Yıllardır PKK terörü ile haklı mücadelemize köstek olan, terörizmin çok sayıda can kaybına göz yuman uluslararası camia, İsrail saldırılarında sessiz kalarak ikiyüzlü siyasetini bir kez daha sergilemiştir.

Terör son bulmalı, şiddet ortadan kalkmalıdır. Cumhurbaşkanlığı Kabinesi'ne ve kahraman TSK'ya inancımız tamdır.

Hiçbir terörist ya da yandaşı dağda, bayırda, ovada, belediyede, şehirde ve de TBMM'de barınmamalı, tutulmalıdır.
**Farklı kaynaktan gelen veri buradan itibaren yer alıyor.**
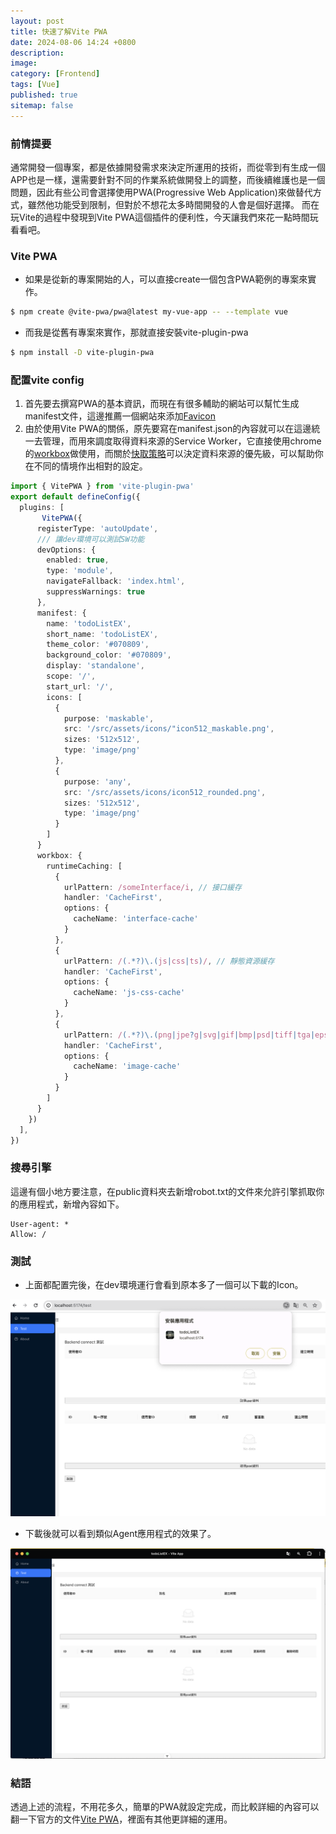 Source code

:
 ```yaml
---
layout: post
title: 快速了解Vite PWA
date: 2024-08-06 14:24 +0800
description:
image:
category: [Frontend]
tags: [Vue]
published: true
sitemap: false
---
```

### 前情提要
通常開發一個專案，都是依據開發需求來決定所運用的技術，而從零到有生成一個APP也是一樣，還需要針對不同的作業系統做開發上的調整，而後續維護也是一個問題，因此有些公司會選擇使用PWA(Progressive Web Application)來做替代方式，雖然他功能受到限制，但對於不想花太多時間開發的人會是個好選擇。
而在玩Vite的過程中發現到Vite PWA這個插件的便利性，今天讓我們來花一點時間玩看看吧。

### Vite PWA
* 如果是從新的專案開始的人，可以直接create一個包含PWA範例的專案來實作。
```sh
$ npm create @vite-pwa/pwa@latest my-vue-app -- --template vue
```
* 而我是從舊有專案來實作，那就直接安裝vite-plugin-pwa
```sh
$ npm install -D vite-plugin-pwa
```

### 配置vite config
1. 首先要去撰寫PWA的基本資訊，而現在有很多輔助的網站可以幫忙生成manifest文件，這邊推薦一個網站來添加[Favicon](https://favicon.inbrowser.app/tools/favicon-generator)
2. 由於使用Vite PWA的關係，原先要寫在manifest.json的內容就可以在這邊統一去管理，而用來調度取得資料來源的Service Worker，它直接使用chrome的[workbox](https://developer.chrome.com/docs/workbox?hl=zh-tw)做使用，而關於[快取策略](https://developer.chrome.com/docs/workbox/caching-strategies-overview?hl=zh-tw)可以決定資料來源的優先級，可以幫助你在不同的情境作出相對的設定。
```ts
import { VitePWA } from 'vite-plugin-pwa'
export default defineConfig({
  plugins: [
       VitePWA({
      registerType: 'autoUpdate',
      /// 讓dev環境可以測試SW功能
      devOptions: {
        enabled: true,
        type: 'module',
        navigateFallback: 'index.html',
        suppressWarnings: true
      },
      manifest: {
        name: 'todoListEX',
        short_name: 'todoListEX',
        theme_color: '#070809',
        background_color: '#070809',
        display: 'standalone',
        scope: '/',
        start_url: '/',
        icons: [
          {
            purpose: 'maskable',
            src: '/src/assets/icons/"icon512_maskable.png',
            sizes: '512x512',
            type: 'image/png'
          },
          {
            purpose: 'any',
            src: '/src/assets/icons/icon512_rounded.png',
            sizes: '512x512',
            type: 'image/png'
          }
        ]
      }
      workbox: {
        runtimeCaching: [
          {
            urlPattern: /someInterface/i, // 接口緩存
            handler: 'CacheFirst',
            options: {
              cacheName: 'interface-cache'
            }
          },
          {
            urlPattern: /(.*?)\.(js|css|ts)/, // 靜態資源緩存
            handler: 'CacheFirst',
            options: {
              cacheName: 'js-css-cache'
            }
          },
          {
            urlPattern: /(.*?)\.(png|jpe?g|svg|gif|bmp|psd|tiff|tga|eps)/, // 圖片緩存
            handler: 'CacheFirst',
            options: {
              cacheName: 'image-cache'
            }
          }
        ]
      }
    })
  ],
})
```

### 搜尋引擎
這邊有個小地方要注意，在public資料夾去新增robot.txt的文件來允許引擎抓取你的應用程式，新增內容如下。

```
User-agent: *
Allow: /
```
### 測試
* 上面都配置完後，在dev環境運行會看到原本多了一個可以下載的Icon。

![](/assets/img/post/2024-0806/p1.png)

* 下載後就可以看到類似Agent應用程式的效果了。

![](/assets/img/post/2024-0806/p2.png)

### 結語
透過上述的流程，不用花多久，簡單的PWA就設定完成，而比較詳細的內容可以翻一下官方的文件[Vite PWA](https://vite-pwa-org.netlify.app/)，裡面有其他更詳細的運用。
Hepinizin bildiği gibi terörle mücadele aslında bölücülükle mücadelenin sadece bir bölümüdür.

"60 km'yi bulacak bir huzur hattı kurulmalı"

Irak'ın kuzeyindeki dağlık alanı içerisine alacak şekilde derinliği 60 kilometreye inen, buradan Hatay'a uzanacak Türkiye'nin güvenlik ve geleceği için huzur hattı kurulmalı. Bu hatta sinek bile sokulmamalıdır.

"Biz aziz vatanın derdindeyiz"

"AYM kararlarını uygulamamanın gerekçesi olmaz" diyen Bay Zühtü'ye sormak isterim ki acaba şehitlerimizin dökülen kanlarının gerekçesini analarımızın gözyaşlarını izah edecek yürek sende ve senin gibi gibi düşünen diğer mahkeme üyelerinde var mıdır? Sen yanlış mahkeme kararının derdindesin biz aziz vatanın derdindeyiz.

Mahkum Can Atalay ile ilgili kararın da Meclis'te derhal okutulmasını istiyoruz.